For all the darkness that otherwise pervades this book, there is some fun to be had, as well. Among the many things VanderMeer does so well in this book is drop occasional odes to other works of literature and the fantastic, almost like little Easter eggs for the reader to discover. In addition to the little treasures for the reader, the novel blends elements of fantasy, of horror, of science fiction into truly a unique and singular work of wonder. VanderMeer is one of the growing contingent of writers who successfully blend and/or blur the lines others have set up to define the intricacies of genre. Where the novel works best is at the intersection of these lines, when it elicits something between the fantastic sense of wonder and the horrific sense of dread and "Oh My God!"

One mention of meerkats thus far does not do justice to how unsettling VanderMeer’s imagination has crafted this otherwise "cute" animal. While Quin’s genetically engineering creatures aren’t limited to the meerkats, they are the most predominant and possibly the most frightening. These creatures are eerie mirrors of humanity, with a savage streak of animal. Of course monsters with such qualities have been present in many other works of fiction, but not always as terrifyingly believable as in Veniss Underground.

The prose is wonderful, too. VanderMeer puts the reader in the head of each character, providing three different views on the strange and terrible world of Veniss. In terms of Literature and Fiction on a larger scale, I could not help be reminded of Faulkner’s rotating viewpoints in As I Lay Dying. Within the genre, Jeffrey Ford’s equally wonderful sequence of novels begun with The Physiognomy were also brought to mind. Like Ford’s work, the prose in Veniss Underground is dreamlike, or rather nightmare like, and surreal. This great strength of VanderMeer’s writing was on display in his wonderful, World Fantasy Award-winning City of Saints and Madmen, and is at the forefront of this novel as well. One gets the sense that Mr. VanderMeer has fun creating the monsters in his stories.
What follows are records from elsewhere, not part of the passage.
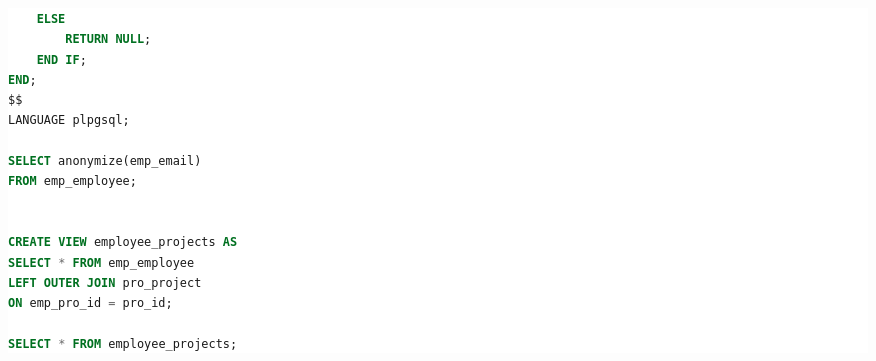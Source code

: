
 ```sql
    ELSE
        RETURN NULL;
    END IF;
END;
$$
LANGUAGE plpgsql;

SELECT anonymize(emp_email)
FROM emp_employee;


CREATE VIEW employee_projects AS
SELECT * FROM emp_employee
LEFT OUTER JOIN pro_project
ON emp_pro_id = pro_id;

SELECT * FROM employee_projects;
```
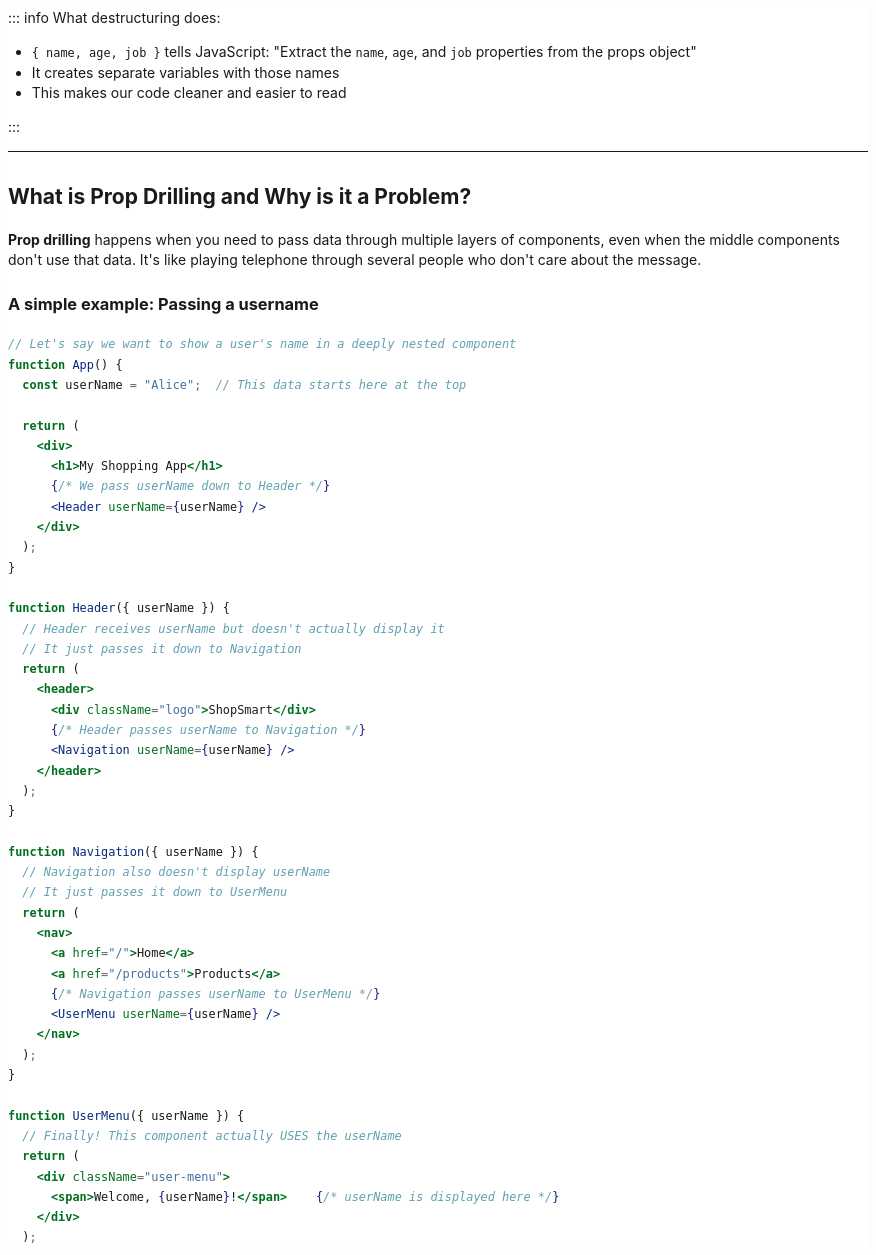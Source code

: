 ::: info What destructuring does:

- `{ name, age, job }` tells JavaScript: "Extract the `name`, `age`, and `job` properties from the props object"
- It creates separate variables with those names
- This makes our code cleaner and easier to read

:::

---

## What is Prop Drilling and Why is it a Problem?

**Prop drilling** happens when you need to pass data through multiple layers of components, even when the middle components don't use that data. It's like playing telephone through several people who don't care about the message.

### A simple example: Passing a username

```jsx :collapsed-lines
// Let's say we want to show a user's name in a deeply nested component
function App() {
  const userName = "Alice";  // This data starts here at the top

  return (
    <div>
      <h1>My Shopping App</h1>
      {/* We pass userName down to Header */}
      <Header userName={userName} />
    </div>
  );
}

function Header({ userName }) {
  // Header receives userName but doesn't actually display it
  // It just passes it down to Navigation
  return (
    <header>
      <div className="logo">ShopSmart</div>
      {/* Header passes userName to Navigation */}
      <Navigation userName={userName} />
    </header>
  );
}

function Navigation({ userName }) {
  // Navigation also doesn't display userName
  // It just passes it down to UserMenu
  return (
    <nav>
      <a href="/">Home</a>
      <a href="/products">Products</a>
      {/* Navigation passes userName to UserMenu */}
      <UserMenu userName={userName} />
    </nav>
  );
}

function UserMenu({ userName }) {
  // Finally! This component actually USES the userName
  return (
    <div className="user-menu">
      <span>Welcome, {userName}!</span>    {/* userName is displayed here */}
    </div>
  );
```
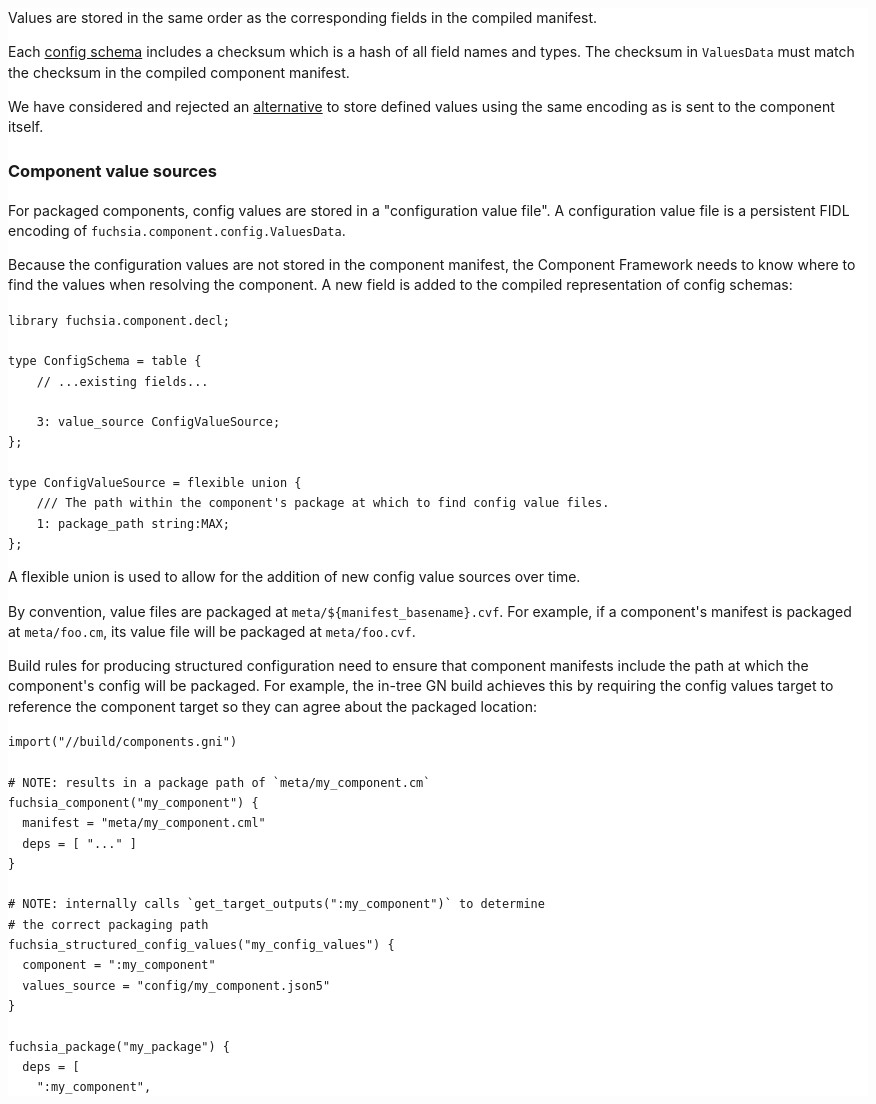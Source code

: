 Values are stored in the same order as the corresponding fields in the compiled
manifest.

Each [config schema][RFC-0146] includes a checksum which is a hash of all field
names and types. The checksum in `ValuesData` must match the checksum in the
compiled component manifest.

We have considered and rejected an [alternative](#typed-values-data) to store
defined values using the same encoding as is sent to the component itself.

### Component value sources

For packaged components, config values are stored in a "configuration value
file". A configuration value file is a persistent FIDL encoding of
`fuchsia.component.config.ValuesData`.

Because the configuration values are not stored in the component manifest,
the Component Framework needs to know where to find the values when resolving
the component. A new field is added to the compiled representation of config
schemas:

```fidl
library fuchsia.component.decl;

type ConfigSchema = table {
    // ...existing fields...

    3: value_source ConfigValueSource;
};

type ConfigValueSource = flexible union {
    /// The path within the component's package at which to find config value files.
    1: package_path string:MAX;
};
```

A flexible union is used to allow for the addition of new config value sources
over time.

By convention, value files are packaged at `meta/${manifest_basename}.cvf`. For
example, if a component's manifest is packaged at `meta/foo.cm`, its value file
will be packaged at `meta/foo.cvf`.

Build rules for producing structured configuration need to ensure that component
manifests include the path at which the component's config will be packaged.
For example, the in-tree GN build achieves this by requiring the config values
target to reference the component target so they can agree about the packaged
location:

```gn
import("//build/components.gni")

# NOTE: results in a package path of `meta/my_component.cm`
fuchsia_component("my_component") {
  manifest = "meta/my_component.cml"
  deps = [ "..." ]
}

# NOTE: internally calls `get_target_outputs(":my_component")` to determine
# the correct packaging path
fuchsia_structured_config_values("my_config_values") {
  component = ":my_component"
  values_source = "config/my_component.json5"
}

fuchsia_package("my_package") {
  deps = [
    ":my_component",
```

[RFC-0127]: /docs/contribute/governance/rfcs/0127_structured_configuration.md
[cf-criteria]: /docs/contribute/governance/rfcs/0098_component_framework_rfc_criteria.md
[RFC-0146]: /docs/contribute/governance/rfcs/0146_structured_config_schemas_in_cml.md
[RFC-0158]: /docs/contribute/governance/rfcs/0158_structured_config_accessors.md
[127-impl]: /docs/contribute/governance/rfcs/0127_structured_configuration.md#implementation
[RealmBuilder]: /docs/development/testing/components/realm_builder.md
[persistent FIDL message]: /docs/contribute/governance/rfcs/0120_standalone_use_of_fidl_wire_format.md
[accessors]: /docs/contribute/governance/rfcs/0158_structured_config_accessors.md
[RFC-0002]: /docs/contribute/governance/rfcs/0002_platform_versioning.md
[sc-docs]: /docs/development/components/configuration/structured_config.md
The subsequent stories in this book serve to further flesh out the dark world of Veniss Underground and its history. I thoroughly enjoyed this novel and I am very happy to see that Mr. VanderMeer’s work is starting to see a large base of publication. If there is any justice in the world of fantastic literature more people will begin to read wonderful writers like Jeff VanderMeer and experience how broad the spectrum of imagination truly is, when a skilled writer of fantastic literature like Jeff VanderMeer is crafting the stories.